KfZ-Haftplicht bei Autounfall unter Alkohol

Gericht

OLG Oldenburg


Art der Entscheidung

Berufungsurteil


Datum

26. 06. 1997


Aktenzeichen

8 U 210/96


Leitsatz des Gerichts

Zu den Voraussetzungen und der Bemessung des Mitverschuldens eines verletzten Kraftfahrzeuginsassen wegen seiner Kenntnis von vorausgegangenem Alkoholgenuss des Fahrzeugführers.

Tatbestand

Aus dem Sachverhalt:

Die Parteien streiten darüber, ob die klagende Berufsgenossenschaft vollständigen Ersatz oder - wegen Mitverschuldens ihres Mitglieds W an seinen Verletzungen - nur zwei Drittel ihrer Aufwendungen verlangen kann. W war am 29. 5. 1991 nach Arbeitsschluss kurz vor 17.00 Uhr als Mitinsasse im Pkw seines Arbeitskollegen R, der das Fahrzeug lenkte, auf der Heimfahrt. Zwischen W und I geriet das Fahrzeug ins Schleudern und prallte gegen mehrere Bäume. Bei diesem Unfall wurde W schwer verletzt. Beim Fahrzeugführer R wurde zum Unfallzeitpunkt eine Blutalkoholkonzentration von 1,13‰ festgestellt. Die unfallbedingten Verletzungsfolgen von W und die damit zusammenhängenden Heilbehandlungsaufwendungen der Kl. für ihr Mitglied in einer Größenordnung von zwischenzeitlich mehreren hunderttausend DM sind zwischen den Parteien unstreitig. Die Bekl. erstattete als Haftpflichtversicherin des Unfallfahrzeugs zwei Drittel dieser Aufwendungen. Die Erstattung des letzten Drittels lehnt die Bekl. unter Hinweis auf ein entsprechendes Mitverschulden Ws ab. Mit der Klage macht die Kl. dieses Drittel unter Beschränkung auf einen Teilbetrag von 61 000,- DM geltend.

Sie hat die Auffassung vertreten, dass W kein Mitverschulden am Unfall treffe. W habe sich nicht aufdrängen müssen, dass R fahruntüchtig gewesen sei. Jener habe zuvor zwei Flaschen Bier getrunken, wovon W nichts gewusst habe. Alkoholgenuss sei für den Unfall auch nicht kausal gewesen.
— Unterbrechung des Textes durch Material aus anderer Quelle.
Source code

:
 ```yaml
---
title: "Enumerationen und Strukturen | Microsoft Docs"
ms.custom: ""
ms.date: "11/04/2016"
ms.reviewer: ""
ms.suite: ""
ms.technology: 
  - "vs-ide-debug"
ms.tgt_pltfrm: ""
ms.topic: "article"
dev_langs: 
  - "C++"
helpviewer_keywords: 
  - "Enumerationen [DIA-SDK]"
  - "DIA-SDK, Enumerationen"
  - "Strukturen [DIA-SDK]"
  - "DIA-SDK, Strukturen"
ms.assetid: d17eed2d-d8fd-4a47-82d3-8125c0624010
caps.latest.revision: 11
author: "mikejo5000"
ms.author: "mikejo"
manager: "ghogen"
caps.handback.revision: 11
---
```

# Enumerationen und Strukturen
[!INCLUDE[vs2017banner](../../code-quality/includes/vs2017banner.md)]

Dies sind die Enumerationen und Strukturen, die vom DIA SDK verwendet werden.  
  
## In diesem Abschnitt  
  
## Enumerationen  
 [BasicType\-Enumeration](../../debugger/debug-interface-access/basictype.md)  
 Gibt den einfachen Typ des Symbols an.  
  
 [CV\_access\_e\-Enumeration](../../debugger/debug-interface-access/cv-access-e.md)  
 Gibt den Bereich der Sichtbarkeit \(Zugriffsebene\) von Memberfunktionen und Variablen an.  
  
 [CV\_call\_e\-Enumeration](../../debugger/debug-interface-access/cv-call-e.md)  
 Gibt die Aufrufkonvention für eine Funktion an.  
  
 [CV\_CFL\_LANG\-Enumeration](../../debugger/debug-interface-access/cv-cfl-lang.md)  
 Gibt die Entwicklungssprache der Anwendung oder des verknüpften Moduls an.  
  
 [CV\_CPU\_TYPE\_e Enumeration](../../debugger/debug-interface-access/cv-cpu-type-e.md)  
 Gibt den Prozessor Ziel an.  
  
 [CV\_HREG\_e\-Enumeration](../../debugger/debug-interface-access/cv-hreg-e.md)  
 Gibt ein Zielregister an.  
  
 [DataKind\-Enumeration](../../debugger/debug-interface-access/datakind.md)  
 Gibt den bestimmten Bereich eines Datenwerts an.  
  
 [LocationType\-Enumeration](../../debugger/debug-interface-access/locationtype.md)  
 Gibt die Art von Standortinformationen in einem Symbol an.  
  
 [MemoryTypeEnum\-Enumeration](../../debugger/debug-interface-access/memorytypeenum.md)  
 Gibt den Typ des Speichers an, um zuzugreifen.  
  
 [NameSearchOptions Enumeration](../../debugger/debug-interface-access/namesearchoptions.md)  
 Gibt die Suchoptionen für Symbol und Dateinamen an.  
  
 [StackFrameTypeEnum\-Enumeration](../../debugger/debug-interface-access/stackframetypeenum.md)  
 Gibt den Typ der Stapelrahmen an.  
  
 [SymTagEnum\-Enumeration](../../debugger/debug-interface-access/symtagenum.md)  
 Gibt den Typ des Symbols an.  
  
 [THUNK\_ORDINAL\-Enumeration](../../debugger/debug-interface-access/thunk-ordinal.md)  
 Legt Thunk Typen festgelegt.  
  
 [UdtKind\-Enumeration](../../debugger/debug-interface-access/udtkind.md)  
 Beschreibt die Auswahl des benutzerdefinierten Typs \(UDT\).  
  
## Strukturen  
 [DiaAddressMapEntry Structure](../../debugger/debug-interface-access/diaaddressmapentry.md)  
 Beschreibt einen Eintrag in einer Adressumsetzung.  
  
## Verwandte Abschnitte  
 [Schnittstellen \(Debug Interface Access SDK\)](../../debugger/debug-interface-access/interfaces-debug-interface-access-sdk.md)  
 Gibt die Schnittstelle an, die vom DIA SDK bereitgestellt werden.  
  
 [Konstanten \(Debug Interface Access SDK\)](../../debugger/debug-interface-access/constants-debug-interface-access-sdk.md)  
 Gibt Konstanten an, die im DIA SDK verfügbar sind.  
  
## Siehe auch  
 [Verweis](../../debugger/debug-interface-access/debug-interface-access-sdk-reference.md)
R habe die verrutschte und unter dem Gaspedal festgeklemmte Fußmatte zurückziehen wollen und sich deshalb kurz nach unten gebeugt.

Die Bekl. hat vorgetragen, die bei zur Unfallzeit festgestellte Blutalkoholkonzentration von 1,13‰ rühre daher, dass dieser gemeinsam mit Arbeitskollegen vor Fahrtantritt zwei Kisten Bier geleert habe. Dass R in großem Umfang Bier getrunken habe, sei für W erkennbar gewesen, da dieser bis zum Trinkende ständig mit R zusammen gewesen sei.

Die Zivilkammer LG hat der Klage nach Beweiserhebung stattgegeben.

Gegen dieses Urteil richtet sich die Berufung der Bekl.

Entscheidungsgründe

Aus den Gründen:

Die Kl. hat über die von der Bekl. zu zwei Dritteln erstatteten Aufwendungen hinaus keine weitergehende Ansprüche, weil ihr Mitglied W, dessen Ansprüche auf sie übergegangen sind, seine Verletzungen zu einem Drittel mitverschuldet hat.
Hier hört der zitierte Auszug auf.